Retrieve each line that contains the word "CityScape" from the entries below.

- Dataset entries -
++++

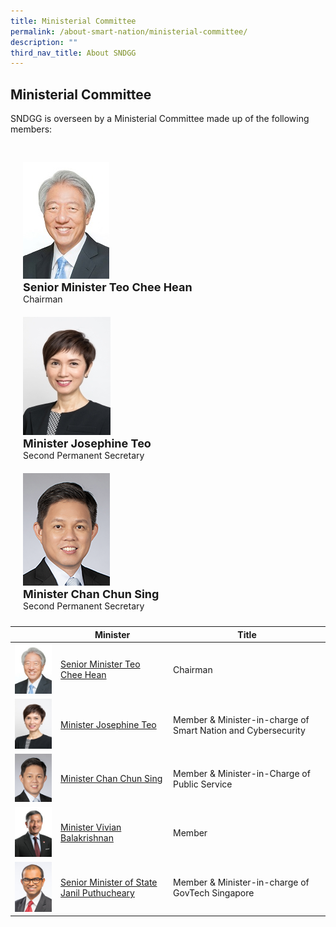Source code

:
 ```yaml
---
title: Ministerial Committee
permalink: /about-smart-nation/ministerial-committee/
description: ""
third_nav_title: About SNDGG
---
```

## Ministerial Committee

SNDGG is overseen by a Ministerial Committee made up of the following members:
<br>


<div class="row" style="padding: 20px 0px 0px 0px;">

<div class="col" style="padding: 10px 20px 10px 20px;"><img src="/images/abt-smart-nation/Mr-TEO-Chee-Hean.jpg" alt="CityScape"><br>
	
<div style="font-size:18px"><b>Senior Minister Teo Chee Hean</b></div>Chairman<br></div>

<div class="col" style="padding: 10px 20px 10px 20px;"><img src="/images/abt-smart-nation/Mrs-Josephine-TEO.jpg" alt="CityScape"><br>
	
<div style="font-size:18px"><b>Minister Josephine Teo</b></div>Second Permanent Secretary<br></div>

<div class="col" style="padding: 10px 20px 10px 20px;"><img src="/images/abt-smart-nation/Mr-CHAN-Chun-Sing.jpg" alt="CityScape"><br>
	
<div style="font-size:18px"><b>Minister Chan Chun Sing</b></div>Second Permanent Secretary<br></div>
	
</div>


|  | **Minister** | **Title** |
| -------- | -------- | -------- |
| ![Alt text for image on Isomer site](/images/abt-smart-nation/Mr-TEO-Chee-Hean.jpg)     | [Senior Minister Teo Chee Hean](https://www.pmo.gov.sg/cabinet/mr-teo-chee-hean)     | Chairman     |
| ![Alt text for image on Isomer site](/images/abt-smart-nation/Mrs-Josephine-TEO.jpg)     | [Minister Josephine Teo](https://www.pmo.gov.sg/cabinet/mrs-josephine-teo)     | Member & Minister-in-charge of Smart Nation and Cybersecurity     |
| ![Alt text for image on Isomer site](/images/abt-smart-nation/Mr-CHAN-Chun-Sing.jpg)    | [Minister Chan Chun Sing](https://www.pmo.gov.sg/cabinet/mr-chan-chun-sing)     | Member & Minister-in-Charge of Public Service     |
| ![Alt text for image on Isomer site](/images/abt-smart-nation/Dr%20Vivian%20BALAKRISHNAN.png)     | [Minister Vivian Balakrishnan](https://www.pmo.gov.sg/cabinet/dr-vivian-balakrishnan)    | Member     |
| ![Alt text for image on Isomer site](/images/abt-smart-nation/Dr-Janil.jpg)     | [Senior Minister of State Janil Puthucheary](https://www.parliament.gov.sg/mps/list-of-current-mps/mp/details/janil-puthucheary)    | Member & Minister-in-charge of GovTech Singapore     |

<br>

++++

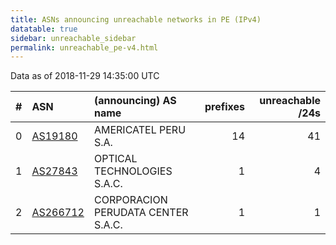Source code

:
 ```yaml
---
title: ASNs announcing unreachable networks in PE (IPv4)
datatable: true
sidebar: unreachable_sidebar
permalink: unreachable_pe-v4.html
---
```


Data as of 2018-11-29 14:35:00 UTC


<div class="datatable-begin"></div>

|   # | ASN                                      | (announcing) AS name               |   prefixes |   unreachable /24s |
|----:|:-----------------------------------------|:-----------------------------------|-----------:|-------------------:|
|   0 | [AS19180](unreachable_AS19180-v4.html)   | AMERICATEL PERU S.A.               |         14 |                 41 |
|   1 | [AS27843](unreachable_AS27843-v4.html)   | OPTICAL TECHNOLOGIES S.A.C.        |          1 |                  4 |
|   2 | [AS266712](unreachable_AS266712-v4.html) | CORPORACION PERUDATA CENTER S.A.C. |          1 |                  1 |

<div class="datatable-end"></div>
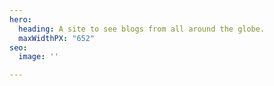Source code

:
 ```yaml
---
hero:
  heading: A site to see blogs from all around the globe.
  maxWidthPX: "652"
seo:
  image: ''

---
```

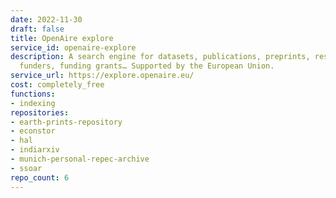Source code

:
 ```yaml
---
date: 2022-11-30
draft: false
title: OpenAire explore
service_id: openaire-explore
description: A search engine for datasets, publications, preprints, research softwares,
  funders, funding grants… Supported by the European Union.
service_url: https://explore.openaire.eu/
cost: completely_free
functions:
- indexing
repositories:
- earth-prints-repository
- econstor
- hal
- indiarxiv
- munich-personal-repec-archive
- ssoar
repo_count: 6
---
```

++++

- Response for this exercise -
<div class="col" style="padding: 10px 20px 10px 20px;"><img src="/images/abt-smart-nation/Mr-TEO-Chee-Hean.jpg" alt="CityScape"><br>
<div class="col" style="padding: 10px 20px 10px 20px;"><img src="/images/abt-smart-nation/Mrs-Josephine-TEO.jpg" alt="CityScape"><br>
<div class="col" style="padding: 10px 20px 10px 20px;"><img src="/images/abt-smart-nation/Mr-CHAN-Chun-Sing.jpg" alt="CityScape"><br>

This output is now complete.